Zenmastur wrote: ↑Mon Jul 27, 2020 6:30 amDepth 50? I thought about higher depths, but 50 plies is a pipe dream at best. The depths used thus far, do seem way too shallow, but because of the numbers of positions needed I'm not sure how much deeper you can go and still be able to produce sufficient quantities. IIRC SF around low teens or so seems to be a sweet spot for speed vs depth. I'd have to go back and look at my data as I don't recall exactly why I drew this conclusion. It had something to do with me mass analyzing and/or playing games to depth "x" for use in an opening book. I used a few tricks to speed things up a bit. But greater depth is definitely something to try. It will be interesting to see how much better a net gets just because the position have been searched deeper.

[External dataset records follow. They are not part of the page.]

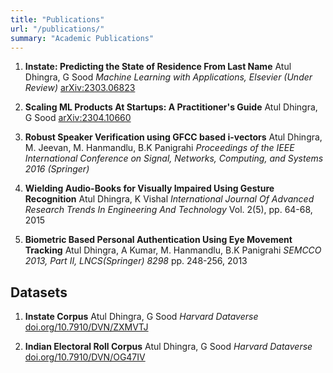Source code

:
 ```yaml
---
title: "Publications"
url: "/publications/"
summary: "Academic Publications"
---
```


1. **Instate: Predicting the State of Residence From Last Name**
   Atul Dhingra, G Sood
   *Machine Learning with Applications, Elsevier (Under Review)*
   [arXiv:2303.06823](https://arxiv.org/abs/2303.06823)

2. **Scaling ML Products At Startups: A Practitioner's Guide**
   Atul Dhingra, G Sood
   [arXiv:2304.10660](https://arxiv.org/abs/2304.10660)

3. **Robust Speaker Verification using GFCC based i-vectors**
   Atul Dhingra, M. Jeevan, M. Hanmandlu, B.K Panigrahi
   *Proceedings of the IEEE International Conference on Signal, Networks, Computing, and Systems 2016 (Springer)*

4. **Wielding Audio-Books for Visually Impaired Using Gesture Recognition**
   Atul Dhingra, K Vishal
   *International Journal Of Advanced Research Trends In Engineering And Technology*
   Vol. 2(5), pp. 64-68, 2015

5. **Biometric Based Personal Authentication Using Eye Movement Tracking**
   Atul Dhingra, A Kumar, M. Hanmandlu, B.K Panigrahi
   *SEMCCO 2013, Part II, LNCS(Springer) 8298*
   pp. 248-256, 2013

## Datasets

1. **Instate Corpus**
   Atul Dhingra, G Sood
   *Harvard Dataverse*
   [doi.org/10.7910/DVN/ZXMVTJ](https://doi.org/10.7910/DVN/ZXMVTJ)

2. **Indian Electoral Roll Corpus**
   Atul Dhingra, G Sood
   *Harvard Dataverse*
   [doi.org/10.7910/DVN/OG47IV](https://doi.org/10.7910/DVN/OG47IV)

I'll be very surprised if there is a large improvement.
Regards,
Zenmastur
I know that layers of neurons in an NN are very different in many ways to degrees of polynomial, and it's naughty to compare the two, but given that I have a lot more expertise in polynomials than in NNs, and that I'm not a well behaved person, I'm going to do it anyway!
The normal way to fit polynomials is to minimise the least squares of the differences between the data points and the polynomial value at that point. The higher the degree of the polynomial, the better the fit will be - but this comes at a price: As you add extra degrees to the polynomial, the resulting curve gets lumpy - and it's inevitable that some of the lumps are going to appear in places where you don't want them. The point is very well made in the polynomial fitting tool here. As you increase the degree of the polynomial on the tool (second control on the chart - a green right arrow), you can see the fit getting better and better!
However - when you get to degree 8, and you get a perfect fit, you can see that the polynomial that made the fit is lumpy and wavy. If your data is exactly right, then this could well be correct - but usually the data is not exactly right, and in the case of chess position evaluations, which should be one of { win, draw, lose }, it ABSOLUTELY IS NOT exactly right!
This is why everyone says that using the lowest degree polynomial possible is the way to go, accepting some differences between the data point and the polynomial.
If the "polynomial degree is like an NN layer" has any truth at all, then too many layers would result in a lot of over-fitting, and an outcome curve that would be much too lumpy in places where you wouldn't want lumps.